DIRECTIONS>
Scan the data below for the string "Phase". Show every line where it turns up.

Stored data entries:
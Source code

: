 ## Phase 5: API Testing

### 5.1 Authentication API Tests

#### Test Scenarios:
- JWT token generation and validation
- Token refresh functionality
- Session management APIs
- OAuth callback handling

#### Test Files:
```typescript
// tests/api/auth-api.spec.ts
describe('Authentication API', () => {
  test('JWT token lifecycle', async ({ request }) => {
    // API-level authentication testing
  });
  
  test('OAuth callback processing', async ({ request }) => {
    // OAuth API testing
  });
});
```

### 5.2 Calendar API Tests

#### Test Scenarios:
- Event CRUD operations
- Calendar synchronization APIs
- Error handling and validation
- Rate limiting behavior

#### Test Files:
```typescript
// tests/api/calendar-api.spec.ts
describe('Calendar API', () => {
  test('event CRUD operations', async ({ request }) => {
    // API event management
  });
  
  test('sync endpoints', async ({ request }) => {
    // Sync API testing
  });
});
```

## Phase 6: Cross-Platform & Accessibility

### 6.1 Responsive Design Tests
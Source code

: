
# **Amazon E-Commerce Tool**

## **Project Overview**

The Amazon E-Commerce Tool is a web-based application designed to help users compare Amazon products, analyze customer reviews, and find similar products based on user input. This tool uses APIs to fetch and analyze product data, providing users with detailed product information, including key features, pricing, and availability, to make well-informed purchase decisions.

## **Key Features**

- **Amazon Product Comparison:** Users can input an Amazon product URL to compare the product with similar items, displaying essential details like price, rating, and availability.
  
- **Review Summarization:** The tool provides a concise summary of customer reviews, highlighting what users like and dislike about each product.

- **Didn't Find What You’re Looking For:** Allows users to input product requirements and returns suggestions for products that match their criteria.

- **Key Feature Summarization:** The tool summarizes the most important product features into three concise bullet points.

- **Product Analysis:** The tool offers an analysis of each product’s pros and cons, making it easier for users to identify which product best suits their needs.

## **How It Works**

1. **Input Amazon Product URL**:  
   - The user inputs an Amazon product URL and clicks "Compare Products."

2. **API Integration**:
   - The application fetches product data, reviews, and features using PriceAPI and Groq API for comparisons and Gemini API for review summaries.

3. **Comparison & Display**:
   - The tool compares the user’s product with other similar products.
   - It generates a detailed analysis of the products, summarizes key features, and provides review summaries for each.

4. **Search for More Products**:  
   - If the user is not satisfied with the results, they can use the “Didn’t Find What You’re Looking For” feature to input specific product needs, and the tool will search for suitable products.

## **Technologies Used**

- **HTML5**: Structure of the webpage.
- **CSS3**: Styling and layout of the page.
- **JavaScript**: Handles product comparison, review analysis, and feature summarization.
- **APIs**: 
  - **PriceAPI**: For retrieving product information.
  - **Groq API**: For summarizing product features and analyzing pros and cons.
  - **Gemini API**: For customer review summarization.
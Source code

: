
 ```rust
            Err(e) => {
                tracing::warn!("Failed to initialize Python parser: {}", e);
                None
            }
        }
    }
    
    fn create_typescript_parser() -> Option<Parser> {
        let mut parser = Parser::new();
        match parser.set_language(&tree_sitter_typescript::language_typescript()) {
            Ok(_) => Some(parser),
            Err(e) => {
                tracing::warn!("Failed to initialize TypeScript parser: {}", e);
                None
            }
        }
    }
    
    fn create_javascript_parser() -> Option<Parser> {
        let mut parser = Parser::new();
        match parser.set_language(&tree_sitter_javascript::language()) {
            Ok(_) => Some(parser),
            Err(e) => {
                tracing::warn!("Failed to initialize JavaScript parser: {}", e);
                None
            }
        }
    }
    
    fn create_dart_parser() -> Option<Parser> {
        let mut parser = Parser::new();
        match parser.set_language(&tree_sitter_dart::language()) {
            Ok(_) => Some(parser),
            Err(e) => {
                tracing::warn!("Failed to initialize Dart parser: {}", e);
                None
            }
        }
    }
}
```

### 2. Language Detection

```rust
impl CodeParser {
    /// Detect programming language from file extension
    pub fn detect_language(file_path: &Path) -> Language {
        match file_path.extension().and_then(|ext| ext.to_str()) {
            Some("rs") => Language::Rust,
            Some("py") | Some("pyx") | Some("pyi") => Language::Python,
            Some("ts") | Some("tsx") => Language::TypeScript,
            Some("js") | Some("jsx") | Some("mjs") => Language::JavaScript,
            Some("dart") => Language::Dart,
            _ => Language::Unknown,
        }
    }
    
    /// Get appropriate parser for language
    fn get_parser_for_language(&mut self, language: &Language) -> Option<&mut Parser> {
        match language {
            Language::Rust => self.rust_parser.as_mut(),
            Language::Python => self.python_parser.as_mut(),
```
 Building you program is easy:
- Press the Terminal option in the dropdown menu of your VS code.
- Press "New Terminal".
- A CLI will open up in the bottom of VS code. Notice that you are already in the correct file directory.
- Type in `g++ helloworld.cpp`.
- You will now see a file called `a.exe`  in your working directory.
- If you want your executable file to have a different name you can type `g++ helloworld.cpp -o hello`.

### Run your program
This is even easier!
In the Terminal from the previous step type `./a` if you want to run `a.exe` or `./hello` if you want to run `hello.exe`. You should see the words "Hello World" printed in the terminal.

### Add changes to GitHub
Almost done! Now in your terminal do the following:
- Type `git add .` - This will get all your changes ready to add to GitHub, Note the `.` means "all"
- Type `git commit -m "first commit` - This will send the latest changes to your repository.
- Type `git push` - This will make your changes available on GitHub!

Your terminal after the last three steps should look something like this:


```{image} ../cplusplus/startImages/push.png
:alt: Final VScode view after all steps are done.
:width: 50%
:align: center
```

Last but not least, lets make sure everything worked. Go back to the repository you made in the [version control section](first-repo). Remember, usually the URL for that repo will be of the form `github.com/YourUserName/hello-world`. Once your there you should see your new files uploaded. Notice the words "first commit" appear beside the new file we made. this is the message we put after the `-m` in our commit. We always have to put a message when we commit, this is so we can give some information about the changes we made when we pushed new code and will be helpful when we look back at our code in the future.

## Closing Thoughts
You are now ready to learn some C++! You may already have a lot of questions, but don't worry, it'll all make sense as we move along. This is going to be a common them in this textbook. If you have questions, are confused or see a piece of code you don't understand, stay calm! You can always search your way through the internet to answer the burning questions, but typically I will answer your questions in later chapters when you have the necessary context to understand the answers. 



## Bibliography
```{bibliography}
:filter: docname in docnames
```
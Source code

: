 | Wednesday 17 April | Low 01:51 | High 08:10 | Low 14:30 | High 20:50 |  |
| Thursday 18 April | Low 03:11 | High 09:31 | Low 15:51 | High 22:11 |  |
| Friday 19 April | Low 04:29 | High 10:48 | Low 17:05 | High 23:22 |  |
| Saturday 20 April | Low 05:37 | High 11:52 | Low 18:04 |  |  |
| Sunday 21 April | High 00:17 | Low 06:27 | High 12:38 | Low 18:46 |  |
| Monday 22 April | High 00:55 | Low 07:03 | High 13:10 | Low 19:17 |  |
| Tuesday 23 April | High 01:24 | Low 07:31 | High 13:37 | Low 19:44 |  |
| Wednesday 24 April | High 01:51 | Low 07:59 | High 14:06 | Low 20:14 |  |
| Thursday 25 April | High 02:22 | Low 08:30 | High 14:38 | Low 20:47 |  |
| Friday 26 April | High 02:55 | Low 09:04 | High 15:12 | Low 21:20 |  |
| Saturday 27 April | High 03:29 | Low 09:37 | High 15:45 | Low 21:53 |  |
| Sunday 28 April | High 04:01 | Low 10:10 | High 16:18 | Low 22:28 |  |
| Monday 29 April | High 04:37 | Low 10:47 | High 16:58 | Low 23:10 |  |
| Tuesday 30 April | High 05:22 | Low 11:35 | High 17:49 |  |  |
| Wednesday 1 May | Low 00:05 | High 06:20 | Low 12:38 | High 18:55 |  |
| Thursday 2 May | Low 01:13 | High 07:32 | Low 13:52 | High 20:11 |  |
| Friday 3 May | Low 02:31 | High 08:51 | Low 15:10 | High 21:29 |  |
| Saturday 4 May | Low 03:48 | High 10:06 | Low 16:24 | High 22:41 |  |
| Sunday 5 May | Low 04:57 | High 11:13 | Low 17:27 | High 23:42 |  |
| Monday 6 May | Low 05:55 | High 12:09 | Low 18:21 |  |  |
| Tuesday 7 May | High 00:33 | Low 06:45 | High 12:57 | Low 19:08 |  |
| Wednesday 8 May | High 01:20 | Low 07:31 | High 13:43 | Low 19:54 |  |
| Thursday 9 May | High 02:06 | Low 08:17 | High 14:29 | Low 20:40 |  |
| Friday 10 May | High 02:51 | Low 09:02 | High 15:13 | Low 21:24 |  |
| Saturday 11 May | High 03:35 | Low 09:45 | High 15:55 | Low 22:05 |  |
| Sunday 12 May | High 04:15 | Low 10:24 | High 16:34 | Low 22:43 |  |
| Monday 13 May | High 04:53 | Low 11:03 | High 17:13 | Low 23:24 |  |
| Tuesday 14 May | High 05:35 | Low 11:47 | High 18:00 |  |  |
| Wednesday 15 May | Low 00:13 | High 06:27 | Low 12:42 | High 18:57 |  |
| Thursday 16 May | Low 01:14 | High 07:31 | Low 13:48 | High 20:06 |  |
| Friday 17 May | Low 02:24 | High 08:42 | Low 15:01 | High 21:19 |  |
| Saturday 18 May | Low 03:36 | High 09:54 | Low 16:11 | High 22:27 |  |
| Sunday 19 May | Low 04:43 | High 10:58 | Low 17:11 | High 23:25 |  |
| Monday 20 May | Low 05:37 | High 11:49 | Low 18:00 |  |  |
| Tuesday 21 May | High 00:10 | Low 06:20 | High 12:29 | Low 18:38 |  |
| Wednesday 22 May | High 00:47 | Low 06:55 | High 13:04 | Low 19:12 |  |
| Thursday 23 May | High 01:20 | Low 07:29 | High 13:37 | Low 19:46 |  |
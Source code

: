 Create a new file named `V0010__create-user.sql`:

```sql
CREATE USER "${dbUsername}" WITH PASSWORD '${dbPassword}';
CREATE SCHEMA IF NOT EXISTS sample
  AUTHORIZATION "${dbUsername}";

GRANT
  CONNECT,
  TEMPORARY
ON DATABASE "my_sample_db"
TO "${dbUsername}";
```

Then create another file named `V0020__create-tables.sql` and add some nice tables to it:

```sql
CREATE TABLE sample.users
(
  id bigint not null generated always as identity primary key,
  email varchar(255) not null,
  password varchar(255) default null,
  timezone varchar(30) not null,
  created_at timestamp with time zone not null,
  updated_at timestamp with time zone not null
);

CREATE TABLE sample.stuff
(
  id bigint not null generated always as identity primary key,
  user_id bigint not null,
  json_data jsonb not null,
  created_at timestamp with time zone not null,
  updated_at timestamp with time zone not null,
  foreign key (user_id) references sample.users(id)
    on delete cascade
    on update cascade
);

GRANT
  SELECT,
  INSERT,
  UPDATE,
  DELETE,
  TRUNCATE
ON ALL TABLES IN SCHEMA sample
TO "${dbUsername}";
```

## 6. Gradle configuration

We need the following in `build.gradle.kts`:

RESPONSE TO THE TASK>
: ## Phase 5: API Testing
## Phase 6: Cross-Platform & Accessibility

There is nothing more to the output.